* _The task_
Each entry below needs to be reproduced exactly as given.

------ Extracted records ------

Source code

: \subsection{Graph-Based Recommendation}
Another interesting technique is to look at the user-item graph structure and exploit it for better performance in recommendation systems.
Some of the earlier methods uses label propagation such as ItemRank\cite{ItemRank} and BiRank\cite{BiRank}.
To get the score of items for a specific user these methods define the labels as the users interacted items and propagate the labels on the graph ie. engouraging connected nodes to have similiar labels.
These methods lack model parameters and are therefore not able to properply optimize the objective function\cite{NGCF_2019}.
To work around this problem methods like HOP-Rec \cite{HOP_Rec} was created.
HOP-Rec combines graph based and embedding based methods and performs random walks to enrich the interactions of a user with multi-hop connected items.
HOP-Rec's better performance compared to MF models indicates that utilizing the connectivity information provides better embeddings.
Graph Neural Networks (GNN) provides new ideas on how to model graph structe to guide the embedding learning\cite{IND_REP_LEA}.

------

* _Expected output_
Source code

: \subsection{Graph-Based Recommendation}
Another interesting technique is to look at the user-item graph structure and exploit it for better performance in recommendation systems.
Some of the earlier methods uses label propagation such as ItemRank\cite{ItemRank} and BiRank\cite{BiRank}.
To get the score of items for a specific user these methods define the labels as the users interacted items and propagate the labels on the graph ie. engouraging connected nodes to have similiar labels.
These methods lack model parameters and are therefore not able to properply optimize the objective function\cite{NGCF_2019}.
To work around this problem methods like HOP-Rec \cite{HOP_Rec} was created.
HOP-Rec combines graph based and embedding based methods and performs random walks to enrich the interactions of a user with multi-hop connected items.
HOP-Rec's better performance compared to MF models indicates that utilizing the connectivity information provides better embeddings.
Graph Neural Networks (GNN) provides new ideas on how to model graph structe to guide the embedding learning\cite{IND_REP_LEA}.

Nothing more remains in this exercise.